**Required action**
Taking the line with "podłączone do routera**" as the first and the line with "listę zestawów danych (bundle)." as the last, set down exactly every line in that range from the entries below, and no more.

+++

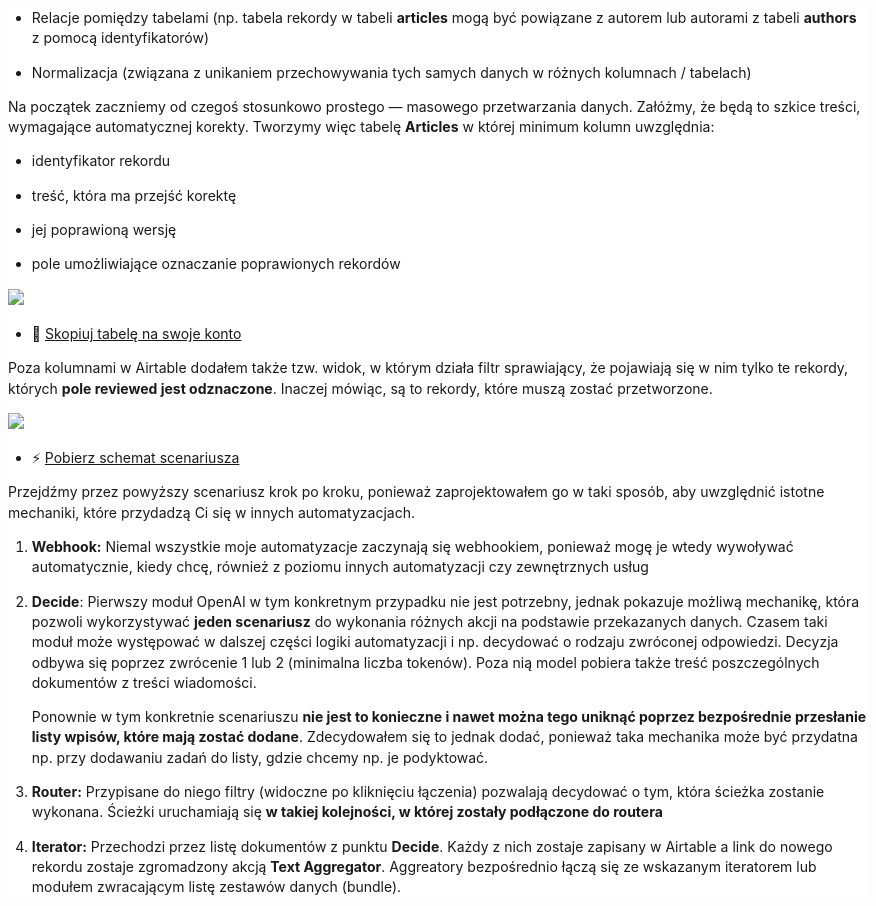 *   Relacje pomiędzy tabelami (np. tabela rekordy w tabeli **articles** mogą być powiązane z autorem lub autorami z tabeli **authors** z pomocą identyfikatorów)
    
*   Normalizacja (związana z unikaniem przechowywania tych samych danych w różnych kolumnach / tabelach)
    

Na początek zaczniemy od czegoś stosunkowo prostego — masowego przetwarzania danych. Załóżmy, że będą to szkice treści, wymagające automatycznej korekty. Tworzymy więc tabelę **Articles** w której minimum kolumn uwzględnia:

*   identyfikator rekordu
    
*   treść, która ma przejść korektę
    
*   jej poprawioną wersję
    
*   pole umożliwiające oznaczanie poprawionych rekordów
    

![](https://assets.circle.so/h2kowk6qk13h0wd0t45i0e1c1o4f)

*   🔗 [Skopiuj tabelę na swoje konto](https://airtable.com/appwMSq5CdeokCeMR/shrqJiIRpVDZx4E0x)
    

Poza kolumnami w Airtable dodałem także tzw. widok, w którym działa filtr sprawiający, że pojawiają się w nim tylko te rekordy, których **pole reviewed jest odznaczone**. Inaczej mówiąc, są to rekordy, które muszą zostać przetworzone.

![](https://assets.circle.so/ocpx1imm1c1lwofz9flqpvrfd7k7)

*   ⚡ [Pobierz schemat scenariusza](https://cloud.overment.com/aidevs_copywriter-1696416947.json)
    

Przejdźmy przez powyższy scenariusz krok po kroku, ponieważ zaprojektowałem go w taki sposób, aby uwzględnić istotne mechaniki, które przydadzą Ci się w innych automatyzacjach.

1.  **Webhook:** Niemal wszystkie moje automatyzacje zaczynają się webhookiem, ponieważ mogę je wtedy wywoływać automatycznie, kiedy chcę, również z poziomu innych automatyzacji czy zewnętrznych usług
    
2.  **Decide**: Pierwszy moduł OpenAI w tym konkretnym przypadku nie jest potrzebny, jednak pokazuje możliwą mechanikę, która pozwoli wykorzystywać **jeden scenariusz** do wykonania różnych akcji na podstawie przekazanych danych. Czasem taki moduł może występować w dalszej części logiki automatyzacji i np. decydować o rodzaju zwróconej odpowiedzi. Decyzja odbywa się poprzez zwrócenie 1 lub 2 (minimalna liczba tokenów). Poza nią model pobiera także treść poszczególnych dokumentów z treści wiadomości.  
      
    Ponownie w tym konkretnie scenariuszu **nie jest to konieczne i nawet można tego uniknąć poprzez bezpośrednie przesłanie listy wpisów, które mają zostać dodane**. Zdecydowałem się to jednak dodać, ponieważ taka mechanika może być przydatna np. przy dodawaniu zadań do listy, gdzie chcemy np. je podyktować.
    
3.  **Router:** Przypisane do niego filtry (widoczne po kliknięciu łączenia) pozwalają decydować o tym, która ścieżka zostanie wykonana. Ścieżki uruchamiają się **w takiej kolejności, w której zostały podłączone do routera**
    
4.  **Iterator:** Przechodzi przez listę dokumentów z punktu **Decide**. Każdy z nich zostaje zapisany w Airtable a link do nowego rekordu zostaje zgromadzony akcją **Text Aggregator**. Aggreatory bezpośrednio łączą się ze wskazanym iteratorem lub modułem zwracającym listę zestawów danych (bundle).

+++

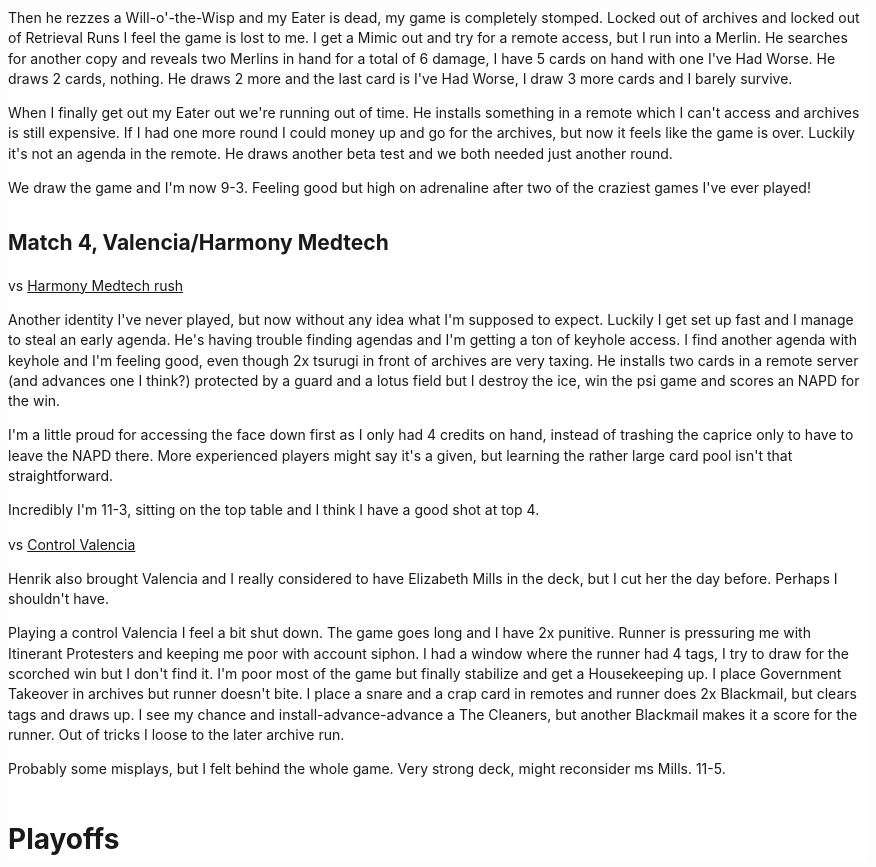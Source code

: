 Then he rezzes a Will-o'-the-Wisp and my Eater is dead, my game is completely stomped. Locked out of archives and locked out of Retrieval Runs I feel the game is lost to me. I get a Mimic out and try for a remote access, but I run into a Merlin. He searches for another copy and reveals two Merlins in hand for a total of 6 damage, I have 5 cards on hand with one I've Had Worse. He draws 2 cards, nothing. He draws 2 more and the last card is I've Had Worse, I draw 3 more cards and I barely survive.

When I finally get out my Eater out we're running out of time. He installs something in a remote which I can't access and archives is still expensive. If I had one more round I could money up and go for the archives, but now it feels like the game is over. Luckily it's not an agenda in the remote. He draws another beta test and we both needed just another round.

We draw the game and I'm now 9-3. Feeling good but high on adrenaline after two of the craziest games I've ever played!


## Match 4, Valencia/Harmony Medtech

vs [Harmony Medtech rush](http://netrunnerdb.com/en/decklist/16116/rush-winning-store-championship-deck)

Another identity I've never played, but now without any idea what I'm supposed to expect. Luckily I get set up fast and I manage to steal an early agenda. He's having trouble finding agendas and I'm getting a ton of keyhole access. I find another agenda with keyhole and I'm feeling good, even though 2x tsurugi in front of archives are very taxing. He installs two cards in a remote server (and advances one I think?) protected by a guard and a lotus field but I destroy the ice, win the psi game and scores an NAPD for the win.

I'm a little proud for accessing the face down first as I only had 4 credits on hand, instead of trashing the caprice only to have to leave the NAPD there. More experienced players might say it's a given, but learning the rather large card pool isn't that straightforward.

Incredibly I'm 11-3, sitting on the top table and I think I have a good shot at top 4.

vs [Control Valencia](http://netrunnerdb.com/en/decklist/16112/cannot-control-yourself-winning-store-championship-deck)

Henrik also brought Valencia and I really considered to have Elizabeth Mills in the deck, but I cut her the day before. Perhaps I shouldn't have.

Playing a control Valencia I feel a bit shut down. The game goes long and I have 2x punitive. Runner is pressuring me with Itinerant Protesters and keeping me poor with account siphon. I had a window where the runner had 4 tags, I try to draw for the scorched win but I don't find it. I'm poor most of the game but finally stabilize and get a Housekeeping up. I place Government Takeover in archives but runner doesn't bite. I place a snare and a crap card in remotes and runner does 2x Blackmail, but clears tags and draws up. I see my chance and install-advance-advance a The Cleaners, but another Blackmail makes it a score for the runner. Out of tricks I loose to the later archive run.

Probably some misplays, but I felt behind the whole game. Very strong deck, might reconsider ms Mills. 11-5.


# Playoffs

+++

**Result for this exercise**
3.  **Router:** Przypisane do niego filtry (widoczne po kliknięciu łączenia) pozwalają decydować o tym, która ścieżka zostanie wykonana. Ścieżki uruchamiają się **w takiej kolejności, w której zostały podłączone do routera**
    
4.  **Iterator:** Przechodzi przez listę dokumentów z punktu **Decide**. Każdy z nich zostaje zapisany w Airtable a link do nowego rekordu zostaje zgromadzony akcją **Text Aggregator**. Aggreatory bezpośrednio łączą się ze wskazanym iteratorem lub modułem zwracającym listę zestawów danych (bundle).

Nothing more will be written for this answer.